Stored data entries

-------------------------

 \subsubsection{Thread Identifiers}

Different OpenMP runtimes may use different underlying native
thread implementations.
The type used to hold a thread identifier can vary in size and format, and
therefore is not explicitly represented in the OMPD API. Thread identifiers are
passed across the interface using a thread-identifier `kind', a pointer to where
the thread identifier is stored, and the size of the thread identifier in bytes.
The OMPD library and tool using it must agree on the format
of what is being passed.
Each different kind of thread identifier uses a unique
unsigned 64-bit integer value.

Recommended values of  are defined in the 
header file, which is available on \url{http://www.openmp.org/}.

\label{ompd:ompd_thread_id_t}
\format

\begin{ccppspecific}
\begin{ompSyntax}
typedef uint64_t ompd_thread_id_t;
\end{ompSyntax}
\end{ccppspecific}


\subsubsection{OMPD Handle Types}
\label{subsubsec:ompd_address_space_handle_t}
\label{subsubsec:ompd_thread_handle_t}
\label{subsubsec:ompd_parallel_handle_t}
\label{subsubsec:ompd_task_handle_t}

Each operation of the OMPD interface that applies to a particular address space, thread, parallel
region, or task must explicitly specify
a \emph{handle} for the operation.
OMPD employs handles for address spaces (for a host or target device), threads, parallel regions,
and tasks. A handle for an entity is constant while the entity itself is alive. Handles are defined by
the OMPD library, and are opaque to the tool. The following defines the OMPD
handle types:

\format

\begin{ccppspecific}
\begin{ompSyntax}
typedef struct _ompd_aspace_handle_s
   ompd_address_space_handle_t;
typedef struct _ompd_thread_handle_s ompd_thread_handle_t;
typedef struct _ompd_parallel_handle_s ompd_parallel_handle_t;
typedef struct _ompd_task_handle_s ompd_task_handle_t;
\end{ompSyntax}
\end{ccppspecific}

-------------------------

Determine how many lines above contain "explicitly" as a word or string. Give the number alone.

2